WHAT THIS TASK INVOLVES: Counting the line with "padding: 1.5rem;" as the last one, copy out the lines of the data exactly from the first onward.

◆ ◆ ◆ ◆

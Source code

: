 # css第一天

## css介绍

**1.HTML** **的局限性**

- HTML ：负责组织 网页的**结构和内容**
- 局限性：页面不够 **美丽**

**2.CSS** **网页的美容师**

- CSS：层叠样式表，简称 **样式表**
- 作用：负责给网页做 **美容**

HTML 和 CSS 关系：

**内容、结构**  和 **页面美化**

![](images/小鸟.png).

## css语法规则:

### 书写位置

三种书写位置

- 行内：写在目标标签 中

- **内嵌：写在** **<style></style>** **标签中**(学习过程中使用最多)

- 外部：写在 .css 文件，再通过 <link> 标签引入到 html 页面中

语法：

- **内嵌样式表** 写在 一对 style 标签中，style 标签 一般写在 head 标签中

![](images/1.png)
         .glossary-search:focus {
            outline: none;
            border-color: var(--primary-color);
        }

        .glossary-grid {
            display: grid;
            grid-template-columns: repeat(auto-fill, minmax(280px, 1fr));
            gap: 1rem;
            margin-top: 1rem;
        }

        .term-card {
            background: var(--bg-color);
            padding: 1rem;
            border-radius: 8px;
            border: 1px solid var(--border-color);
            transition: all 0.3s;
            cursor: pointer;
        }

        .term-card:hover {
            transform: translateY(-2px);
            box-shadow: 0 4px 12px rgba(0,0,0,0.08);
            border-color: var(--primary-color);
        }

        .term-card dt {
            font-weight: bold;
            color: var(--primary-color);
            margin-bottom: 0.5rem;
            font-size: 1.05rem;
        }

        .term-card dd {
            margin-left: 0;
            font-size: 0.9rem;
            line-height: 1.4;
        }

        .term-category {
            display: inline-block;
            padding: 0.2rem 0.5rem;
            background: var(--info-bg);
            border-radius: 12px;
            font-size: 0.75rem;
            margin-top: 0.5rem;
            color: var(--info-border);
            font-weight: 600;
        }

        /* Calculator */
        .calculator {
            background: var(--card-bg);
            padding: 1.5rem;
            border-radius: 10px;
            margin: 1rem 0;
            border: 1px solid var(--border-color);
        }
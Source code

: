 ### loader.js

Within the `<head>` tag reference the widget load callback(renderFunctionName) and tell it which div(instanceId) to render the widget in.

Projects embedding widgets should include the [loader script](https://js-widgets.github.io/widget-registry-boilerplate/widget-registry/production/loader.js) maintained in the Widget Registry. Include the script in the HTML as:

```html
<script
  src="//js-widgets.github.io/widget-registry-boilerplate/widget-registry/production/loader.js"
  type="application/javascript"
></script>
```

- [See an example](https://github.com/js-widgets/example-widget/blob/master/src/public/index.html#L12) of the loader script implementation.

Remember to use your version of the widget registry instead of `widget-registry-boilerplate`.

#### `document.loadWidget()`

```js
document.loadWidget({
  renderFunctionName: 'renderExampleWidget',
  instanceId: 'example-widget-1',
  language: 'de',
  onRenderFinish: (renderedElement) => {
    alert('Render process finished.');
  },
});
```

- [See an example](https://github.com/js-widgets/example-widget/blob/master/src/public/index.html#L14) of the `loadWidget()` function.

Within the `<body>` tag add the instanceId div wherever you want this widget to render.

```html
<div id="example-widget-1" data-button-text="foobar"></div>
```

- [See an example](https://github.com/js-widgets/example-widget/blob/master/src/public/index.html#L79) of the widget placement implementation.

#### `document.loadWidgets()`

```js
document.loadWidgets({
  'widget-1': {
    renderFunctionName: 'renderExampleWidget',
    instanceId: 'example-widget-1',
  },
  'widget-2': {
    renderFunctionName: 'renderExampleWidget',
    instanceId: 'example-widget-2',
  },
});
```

◆ ◆ ◆ ◆

EXERCISE SOLUTION:
Source code

: # css第一天

## css介绍

**1.HTML** **的局限性**

- HTML ：负责组织 网页的**结构和内容**
- 局限性：页面不够 **美丽**

**2.CSS** **网页的美容师**

- CSS：层叠样式表，简称 **样式表**
- 作用：负责给网页做 **美容**

HTML 和 CSS 关系：

**内容、结构**  和 **页面美化**

![](images/小鸟.png).

## css语法规则:

### 书写位置

三种书写位置

- 行内：写在目标标签 中

- **内嵌：写在** **<style></style>** **标签中**(学习过程中使用最多)

- 外部：写在 .css 文件，再通过 <link> 标签引入到 html 页面中

语法：

- **内嵌样式表** 写在 一对 style 标签中，style 标签 一般写在 head 标签中

![](images/1.png)
         .glossary-search:focus {
            outline: none;
            border-color: var(--primary-color);
        }

        .glossary-grid {
            display: grid;
            grid-template-columns: repeat(auto-fill, minmax(280px, 1fr));
            gap: 1rem;
            margin-top: 1rem;
        }

        .term-card {
            background: var(--bg-color);
            padding: 1rem;
            border-radius: 8px;
            border: 1px solid var(--border-color);
            transition: all 0.3s;
            cursor: pointer;
        }

        .term-card:hover {
            transform: translateY(-2px);
            box-shadow: 0 4px 12px rgba(0,0,0,0.08);
            border-color: var(--primary-color);
        }

        .term-card dt {
            font-weight: bold;
            color: var(--primary-color);
            margin-bottom: 0.5rem;
            font-size: 1.05rem;
        }

        .term-card dd {
            margin-left: 0;
            font-size: 0.9rem;
            line-height: 1.4;
        }

        .term-category {
            display: inline-block;
            padding: 0.2rem 0.5rem;
            background: var(--info-bg);
            border-radius: 12px;
            font-size: 0.75rem;
            margin-top: 0.5rem;
            color: var(--info-border);
            font-weight: 600;
        }

        /* Calculator */
        .calculator {
            background: var(--card-bg);
            padding: 1.5rem;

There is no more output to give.